St. George, Utah

I’ve been in Utah since Tuesday last week. It has been wild!

Since Chicago, I left in baking heat of Illinois, flew 3 hours south and arrived in a turbulent, blizzard filled Salt Lake City, after a minor confusion with waltzing straight out of the plane into the car-park (almost) I was somewhat confused with the arrangement out here in the USA.  After locating my luggage, I soon found my wonderful host (Damon); whom, I had rudely walked straight past in my glorified stupor.   Before I knew it, I was in his pick-up driving through a blizzard. Thankfully, owing to a packing error (and many self-made gifts via Amazon) I was now having to wear excess clothing to board the plane, which turned out well.

We first hit a steak house to have the most unlikely meal on the menu: fish!  My word, it was divine, I went for the Tilapia shrimp with sweet potato with cinnamon butter; finger kissing good! Then rolled up at Damon’s house after a minor tour of his neighbourhood which I recognised from videos he posted on YouTube, despite the snow. Surreal!  We stayed up late waiting for the Oregon/Maui crew to turn up in the RV: Ryan, Curt and Levy turned up just past 2:30 am, we hit the hay shortly after.

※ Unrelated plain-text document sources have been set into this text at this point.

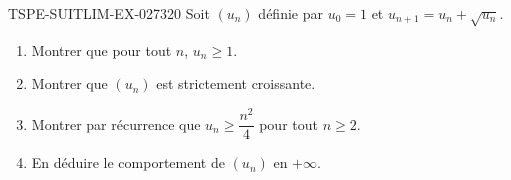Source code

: \begin{exercice}{TSPE-SUITLIM-EX-027}{3}{20}
Soit $(u_n)$ définie par $u_0 = 1$ et $u_{n+1} = u_n + \sqrt{u_n}$.
\begin{enumerate}
  \item Montrer que pour tout $n$, $u_n \geq 1$.
  \item Montrer que $(u_n)$ est strictement croissante.
  \item Montrer par récurrence que $u_n \geq \dfrac{n^2}{4}$ pour tout $n \geq 2$.
  \item En déduire le comportement de $(u_n)$ en $+\infty$.
\end{enumerate}
\end{exercice}
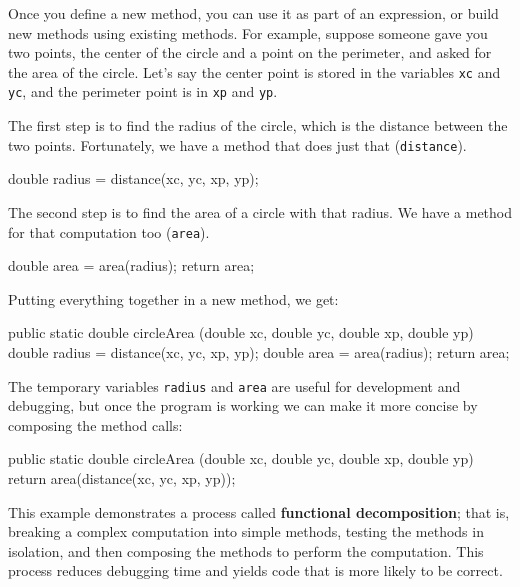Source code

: \documentclass[12pt]{book}
\theoremstyle{exercise}
\newcommand{\java}[1]{\verb"#1"}
\newcommand{\java}[1]{\lstinline{#1}} %
\begin{document}

Once you define a new method, you can use it as part of an expression, or build new methods using existing methods.
For example, suppose someone gave you two points, the center of the circle and a point on the perimeter, and asked for the area of the circle.
Let's say the center point is stored in the variables \java{xc} and \java{yc}, and the perimeter point is in \java{xp} and \java{yp}.

The first step is to find the radius of the circle, which is the distance between the two points.
Fortunately, we have a method that does just that (\java{distance}).


\begin{code}
    double radius = distance(xc, yc, xp, yp);
\end{code}

The second step is to find the area of a circle with that radius.
We have a method for that computation too (\java{area}).

\begin{code}
    double area = area(radius);
    return area;
\end{code}

Putting everything together in a new method, we get:

\begin{code}
    public static double circleArea
            (double xc, double yc, double xp, double yp) {
        double radius = distance(xc, yc, xp, yp);
        double area = area(radius);
        return area;
    }
\end{code}

The temporary variables \java{radius} and \java{area} are useful for development and debugging, but once the program is working we can make it more concise by composing the method calls:

\begin{code}
    public static double circleArea
            (double xc, double yc, double xp, double yp) {
        return area(distance(xc, yc, xp, yp));
    }
\end{code}

This example demonstrates a process called {\bf functional decomposition}; that is, breaking a complex computation into simple methods, testing the methods in isolation, and then composing the methods to perform the computation.
This process reduces debugging time and yields code that is more likely to be correct.
\end{document}
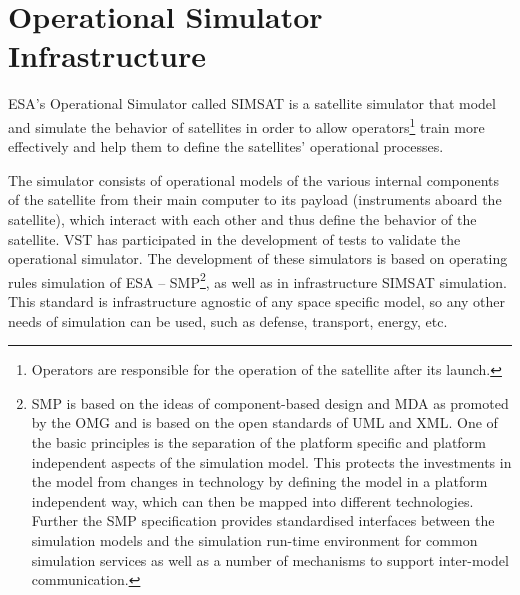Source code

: \section{Operational Simulator Infrastructure}
\ac{ESA}'s Operational Simulator called \ac{SIMSAT}
is a satellite simulator that model and simulate
the behavior of satellites in order to allow operators\footnote{Operators are responsible for the operation of the satellite after its launch.} train more effectively 
and help them to define the satellites' operational processes.

The simulator consists of operational models of the various internal components of the satellite from their main computer to its payload (instruments aboard the satellite),
which interact with each other and thus define the behavior of the satellite.
VST has participated in the development of tests to validate the operational simulator.
The development of these simulators is based on operating rules simulation of
\ac{ESA} -- \ac{SMP}\footnote{\ac{SMP} is based on the ideas of component-based design and \ac{MDA}
as promoted by the \ac{OMG} and is based on the open standards of \ac{UML} and \ac{XML}.
One of the basic principles is the separation of the platform specific and platform independent aspects of the simulation model.
This protects the investments in the model from changes in technology by defining the model in a platform independent way, which can then be mapped into different technologies.
Further the SMP specification provides standardised interfaces between the simulation models and the simulation run-time environment for common simulation services as well as a
number of mechanisms to support inter-model communication.\cite{1A,2A,3A,4A,5A}}, as well as in infrastructure \ac{SIMSAT} simulation.
This standard is infrastructure agnostic of any space specific model, so any other needs of simulation can be used, such as defense, transport, energy, etc.\\


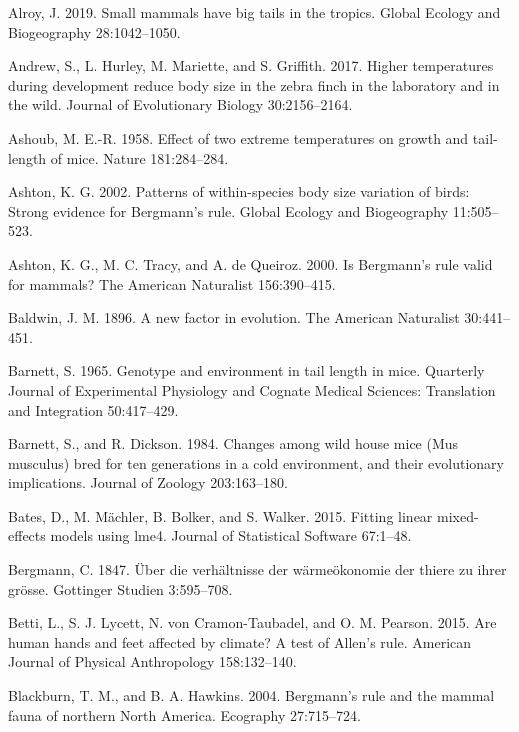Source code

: \documentclass[]{article}
\begin{document}
\leavevmode\hypertarget{ref-Alroy2019}{}%
Alroy, J. 2019. Small mammals have big tails in the tropics. Global
Ecology and Biogeography 28:1042--1050.

\leavevmode\hypertarget{ref-Andrew2017}{}%
Andrew, S., L. Hurley, M. Mariette, and S. Griffith. 2017. Higher
temperatures during development reduce body size in the zebra finch in
the laboratory and in the wild. Journal of Evolutionary Biology
30:2156--2164.

\leavevmode\hypertarget{ref-Ashoub1958}{}%
Ashoub, M. E.-R. 1958. Effect of two extreme temperatures on growth and
tail-length of mice. Nature 181:284--284.

\leavevmode\hypertarget{ref-Ashton2002}{}%
Ashton, K. G. 2002. Patterns of within-species body size variation of
birds: Strong evidence for Bergmann's rule. Global Ecology and
Biogeography 11:505--523.

\leavevmode\hypertarget{ref-Ashton2000}{}%
Ashton, K. G., M. C. Tracy, and A. de Queiroz. 2000. Is Bergmann's rule
valid for mammals? The American Naturalist 156:390--415.

\leavevmode\hypertarget{ref-Baldwin1896}{}%
Baldwin, J. M. 1896. A new factor in evolution. The American Naturalist
30:441--451.

\leavevmode\hypertarget{ref-Barnett1965}{}%
Barnett, S. 1965. Genotype and environment in tail length in mice.
Quarterly Journal of Experimental Physiology and Cognate Medical
Sciences: Translation and Integration 50:417--429.

\leavevmode\hypertarget{ref-Barnett1984}{}%
Barnett, S., and R. Dickson. 1984. Changes among wild house mice (Mus
musculus) bred for ten generations in a cold environment, and their
evolutionary implications. Journal of Zoology 203:163--180.

\leavevmode\hypertarget{ref-Bates2015}{}%
Bates, D., M. Mächler, B. Bolker, and S. Walker. 2015. Fitting linear
mixed-effects models using lme4. Journal of Statistical Software
67:1--48.

\leavevmode\hypertarget{ref-Bergmann1847}{}%
Bergmann, C. 1847. Über die verhältnisse der wärmeökonomie der thiere zu
ihrer grösse. Gottinger Studien 3:595--708.

\leavevmode\hypertarget{ref-Betti2015}{}%
Betti, L., S. J. Lycett, N. von Cramon-Taubadel, and O. M. Pearson.
2015. Are human hands and feet affected by climate? A test of Allen's
rule. American Journal of Physical Anthropology 158:132--140.

\leavevmode\hypertarget{ref-Blackburn2004}{}%
Blackburn, T. M., and B. A. Hawkins. 2004. Bergmann's rule and the
mammal fauna of northern North America. Ecography 27:715--724.
\end{document}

At this point,  I should point out, Damon, had been looking after my prize motorcycle in his garage, and without me and my signature I was not able to get it road taxed/registered or whichever you wish to call it. So the following morning (bright and early), in a heavier blizzard we headed out to the DMV, happily acquired the paperwork and paid my dues and was out in under 10 minutes. Cue: breakfast with the boys, a quick pack (I had ordered many more extra toys to be delivered to Damon’s house, plus all my camping gear I had sent that way also).  By midday we were on the road in the RV heading down to St. George!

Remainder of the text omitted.